§ DATA SHOWN
%%

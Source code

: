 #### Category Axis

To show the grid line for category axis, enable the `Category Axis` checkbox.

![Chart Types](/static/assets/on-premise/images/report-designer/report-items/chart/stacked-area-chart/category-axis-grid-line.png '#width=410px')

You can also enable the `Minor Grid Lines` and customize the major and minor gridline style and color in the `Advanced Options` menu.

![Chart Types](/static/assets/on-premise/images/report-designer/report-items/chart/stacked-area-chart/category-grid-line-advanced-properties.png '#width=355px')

%%
%%

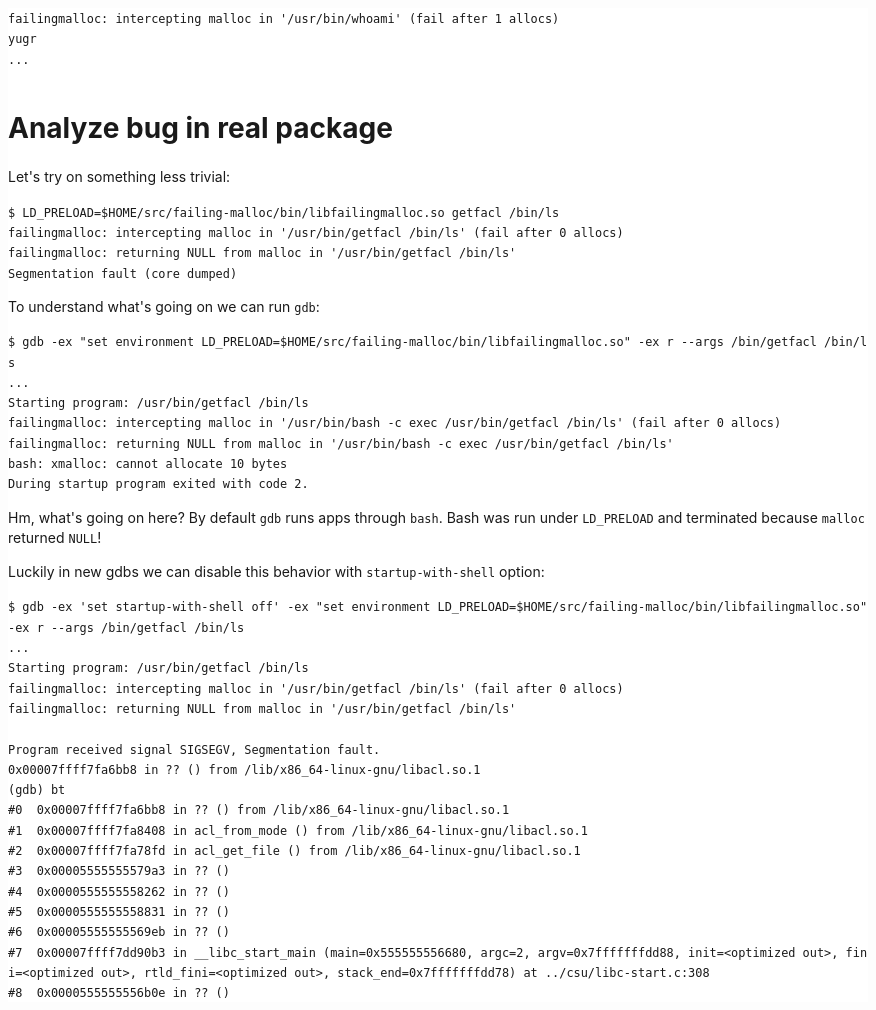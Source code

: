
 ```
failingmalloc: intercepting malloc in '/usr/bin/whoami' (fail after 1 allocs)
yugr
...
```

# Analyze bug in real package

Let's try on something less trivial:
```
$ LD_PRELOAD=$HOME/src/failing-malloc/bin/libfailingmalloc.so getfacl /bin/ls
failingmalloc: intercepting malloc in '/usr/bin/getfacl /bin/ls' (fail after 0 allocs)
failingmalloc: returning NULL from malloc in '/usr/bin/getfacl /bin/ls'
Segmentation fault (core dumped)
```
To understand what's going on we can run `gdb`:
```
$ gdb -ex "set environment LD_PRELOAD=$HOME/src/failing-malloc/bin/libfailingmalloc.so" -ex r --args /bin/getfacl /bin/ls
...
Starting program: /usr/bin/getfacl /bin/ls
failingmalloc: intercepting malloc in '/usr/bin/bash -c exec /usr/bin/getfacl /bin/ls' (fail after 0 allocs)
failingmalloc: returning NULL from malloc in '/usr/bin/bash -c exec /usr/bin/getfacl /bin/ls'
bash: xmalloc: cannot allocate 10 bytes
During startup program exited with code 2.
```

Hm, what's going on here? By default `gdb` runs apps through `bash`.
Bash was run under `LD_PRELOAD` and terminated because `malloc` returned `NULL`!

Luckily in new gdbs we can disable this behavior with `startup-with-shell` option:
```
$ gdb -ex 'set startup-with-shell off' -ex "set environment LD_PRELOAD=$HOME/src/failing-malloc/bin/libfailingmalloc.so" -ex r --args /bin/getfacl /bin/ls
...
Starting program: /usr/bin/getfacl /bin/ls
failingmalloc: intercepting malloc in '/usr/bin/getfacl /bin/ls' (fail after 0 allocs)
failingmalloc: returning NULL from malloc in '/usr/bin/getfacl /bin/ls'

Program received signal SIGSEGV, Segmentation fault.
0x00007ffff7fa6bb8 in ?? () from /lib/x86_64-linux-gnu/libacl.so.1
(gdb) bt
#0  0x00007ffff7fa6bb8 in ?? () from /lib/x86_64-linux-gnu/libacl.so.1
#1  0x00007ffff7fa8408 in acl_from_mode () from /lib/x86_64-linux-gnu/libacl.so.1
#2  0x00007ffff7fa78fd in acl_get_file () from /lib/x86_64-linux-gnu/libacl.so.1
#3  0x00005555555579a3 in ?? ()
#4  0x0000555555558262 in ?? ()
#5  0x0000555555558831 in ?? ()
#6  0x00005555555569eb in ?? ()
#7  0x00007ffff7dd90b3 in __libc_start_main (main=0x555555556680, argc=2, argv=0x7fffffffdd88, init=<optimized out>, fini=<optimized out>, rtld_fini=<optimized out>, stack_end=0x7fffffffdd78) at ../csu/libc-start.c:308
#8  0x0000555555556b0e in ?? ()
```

%%

§ WHAT TO PRODUCE
For each line in the records that holds "libfailingmalloc", show that line as it stands.

§ EXERCISE OUTPUT
$ LD_PRELOAD=$HOME/src/failing-malloc/bin/libfailingmalloc.so getfacl /bin/ls
$ gdb -ex "set environment LD_PRELOAD=$HOME/src/failing-malloc/bin/libfailingmalloc.so" -ex r --args /bin/getfacl /bin/ls
$ gdb -ex 'set startup-with-shell off' -ex "set environment LD_PRELOAD=$HOME/src/failing-malloc/bin/libfailingmalloc.so" -ex r --args /bin/getfacl /bin/ls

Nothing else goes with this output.